Je n'aime pas le terme "à particularités" car il est trop large, un enfant à lunettes a-t-il besoin d'un accueil spécial ?

Je n'aime pas non plus le terme "handicapé" qui est trop étroit, un enfant diabétique est malade certes, mais handicapé je ne sais aps.

Je préfère le terme "à besoins particuliers", betement traduit de l'anglais "special needs" (et aussi du grec) , car il réflete exactement mon idée d'accueil d'un enfant à besoins peut-être différents des autres, aller plus souvent chez le médecin, faire ceci, cela… que ne font peut-être pas les enfants de son age.

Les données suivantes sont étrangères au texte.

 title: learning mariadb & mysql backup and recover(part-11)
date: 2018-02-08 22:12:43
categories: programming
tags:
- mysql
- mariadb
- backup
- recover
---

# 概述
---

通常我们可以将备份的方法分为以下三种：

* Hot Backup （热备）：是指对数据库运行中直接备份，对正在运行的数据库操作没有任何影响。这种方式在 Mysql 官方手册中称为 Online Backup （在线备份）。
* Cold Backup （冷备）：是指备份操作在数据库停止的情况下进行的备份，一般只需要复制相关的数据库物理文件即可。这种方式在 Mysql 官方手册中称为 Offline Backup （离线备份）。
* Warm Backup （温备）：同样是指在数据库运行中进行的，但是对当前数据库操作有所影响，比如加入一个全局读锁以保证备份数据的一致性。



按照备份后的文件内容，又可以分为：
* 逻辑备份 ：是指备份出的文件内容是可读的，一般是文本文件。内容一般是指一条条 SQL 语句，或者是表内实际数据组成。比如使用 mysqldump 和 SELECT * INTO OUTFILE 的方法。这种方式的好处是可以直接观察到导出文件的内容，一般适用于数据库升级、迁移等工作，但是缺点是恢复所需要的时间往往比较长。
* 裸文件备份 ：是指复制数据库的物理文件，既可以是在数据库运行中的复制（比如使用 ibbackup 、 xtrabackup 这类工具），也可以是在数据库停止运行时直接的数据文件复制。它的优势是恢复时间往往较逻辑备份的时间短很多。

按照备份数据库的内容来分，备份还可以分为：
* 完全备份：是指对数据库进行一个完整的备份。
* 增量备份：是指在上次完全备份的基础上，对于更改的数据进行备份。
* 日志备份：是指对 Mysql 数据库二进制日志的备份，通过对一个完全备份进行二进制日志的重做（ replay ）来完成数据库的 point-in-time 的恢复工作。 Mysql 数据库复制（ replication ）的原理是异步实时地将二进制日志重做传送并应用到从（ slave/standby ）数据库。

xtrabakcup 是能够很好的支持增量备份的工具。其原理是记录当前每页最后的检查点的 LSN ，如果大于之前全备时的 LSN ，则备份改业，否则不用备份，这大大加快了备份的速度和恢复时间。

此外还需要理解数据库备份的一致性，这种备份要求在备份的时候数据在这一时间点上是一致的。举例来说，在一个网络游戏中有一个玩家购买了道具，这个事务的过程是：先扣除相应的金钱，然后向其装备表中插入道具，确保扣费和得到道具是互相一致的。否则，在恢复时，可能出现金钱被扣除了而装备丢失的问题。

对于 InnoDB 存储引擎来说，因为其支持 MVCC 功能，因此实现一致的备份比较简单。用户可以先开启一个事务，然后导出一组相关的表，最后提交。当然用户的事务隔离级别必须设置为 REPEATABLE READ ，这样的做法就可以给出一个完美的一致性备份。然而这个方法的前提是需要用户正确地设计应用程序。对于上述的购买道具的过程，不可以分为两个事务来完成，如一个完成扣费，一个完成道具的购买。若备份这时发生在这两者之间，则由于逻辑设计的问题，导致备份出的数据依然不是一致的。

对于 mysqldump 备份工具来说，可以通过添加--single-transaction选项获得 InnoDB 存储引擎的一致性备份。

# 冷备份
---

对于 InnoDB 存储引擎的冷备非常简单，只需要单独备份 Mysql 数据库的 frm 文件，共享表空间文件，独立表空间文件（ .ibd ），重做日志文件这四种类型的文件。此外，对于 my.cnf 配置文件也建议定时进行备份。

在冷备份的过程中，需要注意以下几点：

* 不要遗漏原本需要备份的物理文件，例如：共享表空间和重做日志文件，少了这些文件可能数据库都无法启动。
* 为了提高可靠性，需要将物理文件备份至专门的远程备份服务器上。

Personnellement oui je suis considérée comme "à besoins particuliers" à cause de certaines choses que je ne peux pas faire (par exemple interdiction d'aller en discothèque afin de préserver mon audition) , mais je ne les sens pas comme un handicap, parce que je fais d'autres choses, comme apprendre des langues, écrire, apprendre… J'ai certes un handicap dit sensoriel, mais je ne me sens pas handicapée au sens où je me sens intégrée, avec mes déficiences certes, mais aussi avec mes capacités et mes atouts.

D'où ma longue diatribe sur le handicap, et le pourquoi je préfère un autre terme aux termes "malades" "handicapés" "à particularités".